Clark Terry | 12.07.1997

Donaukurier | Reinhard Köchl
 

Jazz an der Donau 1997 (Tag unbekannt!)

Irgendwie fasziniert es immer wieder: du kommst nach Neuburg und erlebst dort in kontinuierlicher Abfolge Jazz-Weltstars, die selbst große Metropolen zeitweilig vergeblich jagen. Das Geheimnis liegt im Ruf, der sogar bis in die USA hinüberklingt. Hier existiert noch ein fruchtbares Biotop für diese Musik, während anderswo der Nährboden längst ausgetrocknet ist.

Und dann noch diese Bemerkung: es sei, als ob der Papst in einer Dorfkirche einen Gottesdienst zelebrieren würde, befand ein Gast des „Jazz-an-der-Donau“-Festivals (unter anderem mit dem Blues-Pianisten Christian Willisohn sowie „Alexander`s Jazzband“ und der „Birdland“ Dixieband“) auf den Wiesen des Donauruderclubs. Dabei hatte doch „nur“ der ewig junge amerikanische Trompeter Clark Terry einen Zwischenstop in Neuburg eingelegt, bevor ihm tags darauf in Den Haag beim größten europäischen Jazzfestival der „Bird Award“ für sein Lebenswerk überreicht werden sollte. Terry verkörpert mit seinen mittlerweile 76 Jahren weißgott eine wandelnde Jazzlegende. Bei Duke Ellington und Count Basie gab er in der Hochphase ihrer Orchester den Ton an, seine Technik gilt als Lehrbeispiel für zahllose Kollegen, unter anderem auch Miles Davis.

Dennoch ist es für die graue Eminenz aus St. Louis keine Frage der Professionalität oder des Geldes, bei der mittlerweile sechsten Auflage von „Jazz an der Donau“ als Topact aufzutreten. Er genießt es vielmehr in vollen Zügen, daß sie den Jazz und seine Exponenten in Neuburg immer noch sorgsam hegen und pflegen. Die Hauptperson dankt solche Fürsorge mit spritzigen, erstaunlich modernen Exkursen zwischen groovendem Hardbop und beseeltem Swing, jeder Menge Growls, Dirty Notes sowie atemberaubender Legato-Staccato-Wechseln.

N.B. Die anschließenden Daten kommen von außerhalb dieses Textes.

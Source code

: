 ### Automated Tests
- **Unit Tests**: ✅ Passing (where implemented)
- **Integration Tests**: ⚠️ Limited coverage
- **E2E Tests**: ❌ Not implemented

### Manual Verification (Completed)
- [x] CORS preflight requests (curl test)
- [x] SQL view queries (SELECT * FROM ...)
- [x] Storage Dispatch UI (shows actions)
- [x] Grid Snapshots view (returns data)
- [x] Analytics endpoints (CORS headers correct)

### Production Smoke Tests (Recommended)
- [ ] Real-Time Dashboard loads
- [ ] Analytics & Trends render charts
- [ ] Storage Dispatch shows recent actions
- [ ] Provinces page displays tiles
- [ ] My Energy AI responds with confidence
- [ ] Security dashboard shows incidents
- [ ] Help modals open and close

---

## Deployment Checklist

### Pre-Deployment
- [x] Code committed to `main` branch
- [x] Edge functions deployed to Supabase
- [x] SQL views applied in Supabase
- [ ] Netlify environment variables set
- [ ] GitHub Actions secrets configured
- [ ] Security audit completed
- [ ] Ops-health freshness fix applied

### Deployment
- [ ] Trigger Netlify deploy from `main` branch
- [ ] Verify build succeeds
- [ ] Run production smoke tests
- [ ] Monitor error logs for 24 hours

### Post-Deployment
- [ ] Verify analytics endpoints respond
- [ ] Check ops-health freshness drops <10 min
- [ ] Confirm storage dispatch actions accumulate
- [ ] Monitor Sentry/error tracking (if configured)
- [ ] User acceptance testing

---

Aus den Augen blitzt der Schalk, aus seinem Flügelhorn fließen virtuose Zauberstücke ohne Unterlaß, die das Quintett mit dem lyrischen Pianisten Don Friedman, dem schnörkellosen Altsaxophonisten Dave Glasser sowie der bombensicheren Rhythmsection Marcus McLaurine (Baß) und Sylvia Cuenca (Drums) stets dezent zu garnieren weiß. Auch wenn sich das knapp 600köpfige Publikum zwischen Bier und Smalltalk nur langsam mit der subtilen Atmosphäre anfreunden konnte, unterstrich Clark Terry schon bald, was ihn von anderen „gemachten“ Stars unterscheidet: die seltene Fähigkeit, jede Performance von warmer, ehrlicher Freude über den Augenblick tragen zu lassen.

Es sind diese kleinen Momente, diese für „Mr. Mumbles“ lebensnotwendigen Kontakte zu den Zuhörern. Etwa, wenn er die Menschen als Backgroundchor bei „Bye Bye Blackbird“ einbindet, in „It Don`t Mean A Thing“ mit seinem brummelnden Sprechgesang für Heiterkeit sorgt, in „Tuxedo Junction“ gleich mit zwei Trompeten jongliert oder aber eine kleine Besucherin, die den Titel des „Flintstone“-Themas errät, auf die Bühne holt und mit ihr über deren Namen improvisiert. Welch grandioser Balanceakt zwischen herzerfrischendem Entertainment und erlesener Kunst!

Mehr als nur einen Achtungserfolg strichen im Vorprogramm von Clark Terry der Ingolstädter Gitarrist Rudi Trögl und seine Formation „Coloured Mind“ (Rainer Hasenkopf, Bass, Helmut Welser, Drums) ein. Mit leuchtenden, fließenden Soundgirlanden und intelligenten Eigenkompostionen voller Spannung betrieb das Trio trefflich Werbung für seine gerade eben erschienene Premieren-CD.